Start of Dataset excerpts

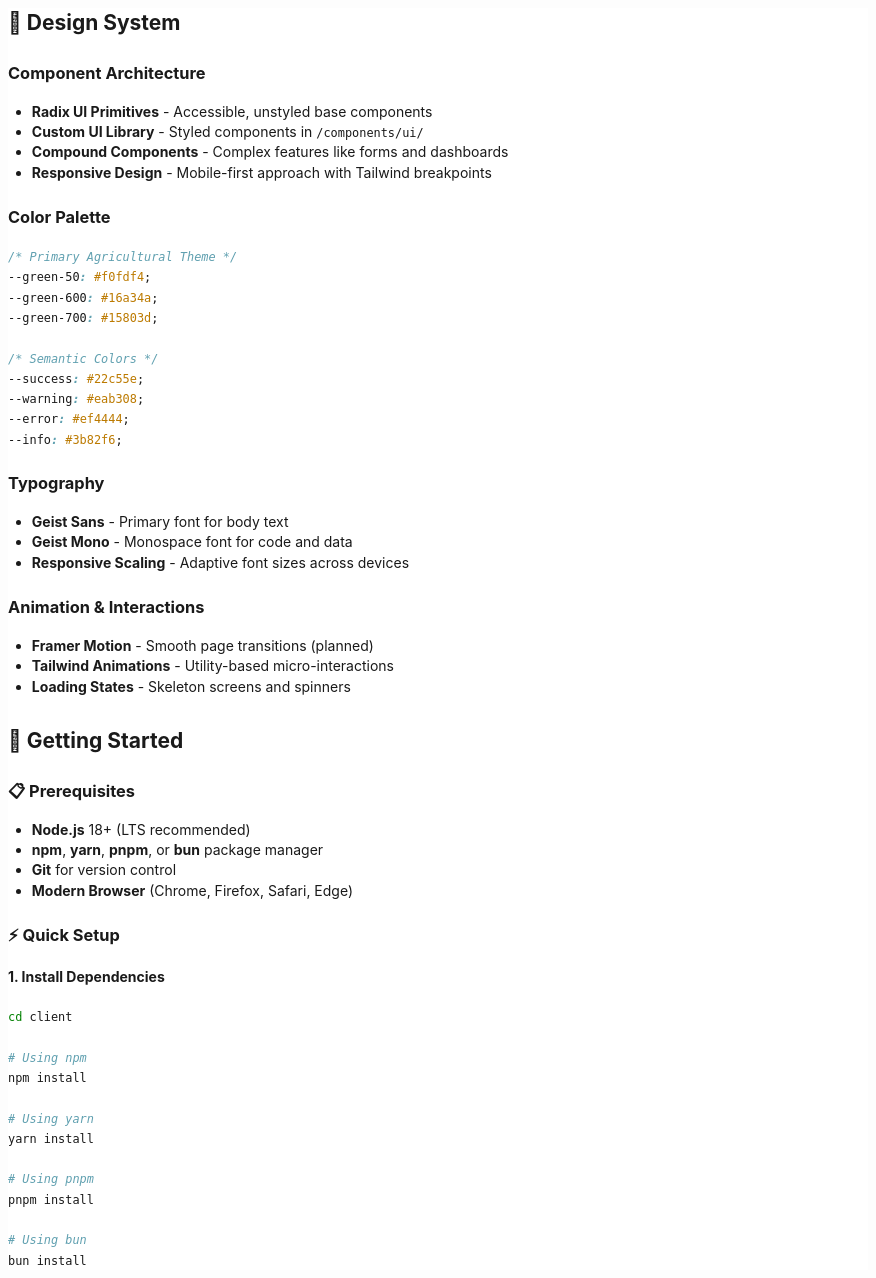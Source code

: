 ## 🎨 **Design System**

### **Component Architecture**
- **Radix UI Primitives** - Accessible, unstyled base components
- **Custom UI Library** - Styled components in `/components/ui/`
- **Compound Components** - Complex features like forms and dashboards
- **Responsive Design** - Mobile-first approach with Tailwind breakpoints

### **Color Palette**
```css
/* Primary Agricultural Theme */
--green-50: #f0fdf4;
--green-600: #16a34a;
--green-700: #15803d;

/* Semantic Colors */
--success: #22c55e;
--warning: #eab308;
--error: #ef4444;
--info: #3b82f6;
```

### **Typography**
- **Geist Sans** - Primary font for body text
- **Geist Mono** - Monospace font for code and data
- **Responsive Scaling** - Adaptive font sizes across devices

### **Animation & Interactions**
- **Framer Motion** - Smooth page transitions (planned)
- **Tailwind Animations** - Utility-based micro-interactions
- **Loading States** - Skeleton screens and spinners

## 🚀 **Getting Started**

### **📋 Prerequisites**
- **Node.js** 18+ (LTS recommended)
- **npm**, **yarn**, **pnpm**, or **bun** package manager
- **Git** for version control
- **Modern Browser** (Chrome, Firefox, Safari, Edge)

### **⚡ Quick Setup**

#### **1. Install Dependencies**
```bash
cd client

# Using npm
npm install

# Using yarn
yarn install

# Using pnpm
pnpm install

# Using bun
bun install
```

End of Dataset excerpts

[What you are asked to do]:
Extract from the data every line where "Primary" shows up.

[Task result]:
/* Primary Agricultural Theme */
- **Geist Sans** - Primary font for body text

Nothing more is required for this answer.